[Work instructions]
If a line in the entries below contains the word "dedicados", it counts; report how many such lines there are, and only that number.

[Items from a dataset]
____

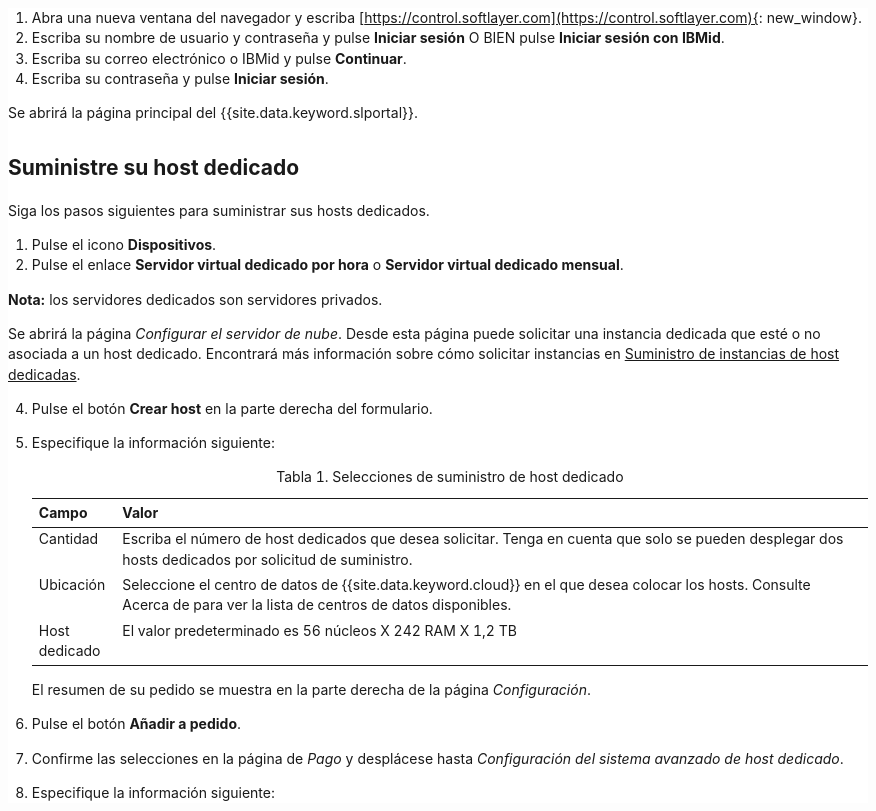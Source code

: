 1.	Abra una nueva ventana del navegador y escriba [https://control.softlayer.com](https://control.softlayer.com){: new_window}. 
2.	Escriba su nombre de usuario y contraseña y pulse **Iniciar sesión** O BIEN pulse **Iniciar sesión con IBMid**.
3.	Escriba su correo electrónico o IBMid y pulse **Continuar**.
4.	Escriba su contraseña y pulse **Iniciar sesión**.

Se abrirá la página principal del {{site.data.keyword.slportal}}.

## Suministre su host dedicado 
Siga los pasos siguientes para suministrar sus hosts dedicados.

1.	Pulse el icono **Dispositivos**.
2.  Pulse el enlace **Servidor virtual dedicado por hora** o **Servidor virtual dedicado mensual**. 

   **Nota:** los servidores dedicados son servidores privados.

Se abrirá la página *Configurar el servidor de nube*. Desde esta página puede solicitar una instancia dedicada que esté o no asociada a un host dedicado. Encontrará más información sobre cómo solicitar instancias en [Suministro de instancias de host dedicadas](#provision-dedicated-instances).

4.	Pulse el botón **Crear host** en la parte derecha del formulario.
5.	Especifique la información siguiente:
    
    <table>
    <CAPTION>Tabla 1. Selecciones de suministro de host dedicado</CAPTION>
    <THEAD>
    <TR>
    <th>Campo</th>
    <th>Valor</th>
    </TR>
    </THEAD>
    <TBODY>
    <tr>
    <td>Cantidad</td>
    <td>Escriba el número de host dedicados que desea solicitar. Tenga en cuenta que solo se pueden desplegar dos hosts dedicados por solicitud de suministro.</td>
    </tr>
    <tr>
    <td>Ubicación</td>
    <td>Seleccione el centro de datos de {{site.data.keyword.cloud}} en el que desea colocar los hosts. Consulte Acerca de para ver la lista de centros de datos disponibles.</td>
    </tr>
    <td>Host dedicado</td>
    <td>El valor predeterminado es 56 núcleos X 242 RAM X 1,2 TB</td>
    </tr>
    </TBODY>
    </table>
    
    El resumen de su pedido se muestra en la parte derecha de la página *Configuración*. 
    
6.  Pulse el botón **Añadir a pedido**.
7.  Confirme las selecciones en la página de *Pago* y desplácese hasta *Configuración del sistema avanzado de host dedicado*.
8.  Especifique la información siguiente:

____

[Output for this exercise]
3